Other beers of Swedish origin I tasted are a Falcon lager and Oppigårds Golden Ale.

 

Falcon is a large Swedish brewery today owned by the Carlsberg group but still producing beers under the traditional Falcon brand. The Falcon beer I drank was a nice clean beer with a nice aroma and hoppy bite to it.

 

The Oppigårds Golden Ale was at a pub/restaurant called Oliver Twist which does a brisk weekday lunchtime business from people working in the area. They offered a lunchtime special of a salmon fillet with potatoes, vegetables and a small salad bar for around 50 NIS which is a very good deal in Stockholm. The bartender recommended the Golden Ale to go nicely with the fish. It was a nice light beer that I found smooth and well balanced.
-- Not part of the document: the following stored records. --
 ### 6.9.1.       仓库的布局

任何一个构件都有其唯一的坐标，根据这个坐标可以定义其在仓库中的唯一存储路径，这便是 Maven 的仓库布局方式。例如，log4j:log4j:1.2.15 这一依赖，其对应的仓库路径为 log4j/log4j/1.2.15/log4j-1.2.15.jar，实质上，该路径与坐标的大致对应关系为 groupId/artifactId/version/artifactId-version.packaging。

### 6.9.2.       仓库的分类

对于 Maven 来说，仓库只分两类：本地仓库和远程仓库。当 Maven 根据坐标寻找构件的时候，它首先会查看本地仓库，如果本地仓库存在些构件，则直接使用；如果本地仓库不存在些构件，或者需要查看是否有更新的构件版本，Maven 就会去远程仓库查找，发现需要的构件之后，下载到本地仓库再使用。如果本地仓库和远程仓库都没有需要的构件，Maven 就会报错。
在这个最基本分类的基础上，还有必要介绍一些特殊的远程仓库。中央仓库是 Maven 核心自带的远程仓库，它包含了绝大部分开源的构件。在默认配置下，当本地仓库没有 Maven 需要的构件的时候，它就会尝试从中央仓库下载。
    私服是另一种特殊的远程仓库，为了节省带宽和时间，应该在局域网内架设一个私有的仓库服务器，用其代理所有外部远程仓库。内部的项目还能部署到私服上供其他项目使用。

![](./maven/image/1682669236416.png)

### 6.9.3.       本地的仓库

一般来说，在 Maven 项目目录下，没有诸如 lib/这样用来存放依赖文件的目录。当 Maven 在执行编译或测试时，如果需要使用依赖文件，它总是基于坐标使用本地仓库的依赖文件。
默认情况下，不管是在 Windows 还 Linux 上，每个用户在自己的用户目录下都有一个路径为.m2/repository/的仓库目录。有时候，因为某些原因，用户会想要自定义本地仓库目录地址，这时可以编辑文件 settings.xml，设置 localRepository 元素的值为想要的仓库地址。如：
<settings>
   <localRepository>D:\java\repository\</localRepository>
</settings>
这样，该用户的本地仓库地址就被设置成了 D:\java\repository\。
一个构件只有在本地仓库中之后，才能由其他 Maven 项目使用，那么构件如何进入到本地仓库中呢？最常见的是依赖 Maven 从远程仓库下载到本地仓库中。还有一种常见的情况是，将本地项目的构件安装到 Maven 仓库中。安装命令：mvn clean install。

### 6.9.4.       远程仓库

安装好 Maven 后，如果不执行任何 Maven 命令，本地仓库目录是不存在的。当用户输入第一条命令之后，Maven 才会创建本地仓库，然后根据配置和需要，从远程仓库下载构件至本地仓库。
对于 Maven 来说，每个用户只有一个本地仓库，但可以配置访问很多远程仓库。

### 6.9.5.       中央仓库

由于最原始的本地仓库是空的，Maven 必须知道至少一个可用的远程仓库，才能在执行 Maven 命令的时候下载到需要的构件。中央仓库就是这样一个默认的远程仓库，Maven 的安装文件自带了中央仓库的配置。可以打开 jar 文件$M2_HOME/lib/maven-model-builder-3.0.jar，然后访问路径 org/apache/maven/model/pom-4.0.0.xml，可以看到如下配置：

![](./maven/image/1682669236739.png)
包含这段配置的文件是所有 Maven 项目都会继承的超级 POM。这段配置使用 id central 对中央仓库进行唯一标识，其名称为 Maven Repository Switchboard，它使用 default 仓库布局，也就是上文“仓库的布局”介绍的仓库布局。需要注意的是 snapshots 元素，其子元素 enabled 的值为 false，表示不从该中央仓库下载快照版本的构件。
I very well matched accompaniment to the fish.

 

I finished off my trip at the airport at a chain of sports bars called O’Leary’s, which had a distinctly Irish name but concentrated on sports to the extent that the staff all wore some kind of sports uniform. They did not have any real selection of Swedish craft beers but they do carry some Brooklyn Brewery beers and I tried their IPA. It was definitely hoppy but kind of left me yearning for the Swedish versions that I tasted but then that beer didn’t have to cross any oceans.

 

The lesson to be learned is that is it usually wise to stick to the local beers.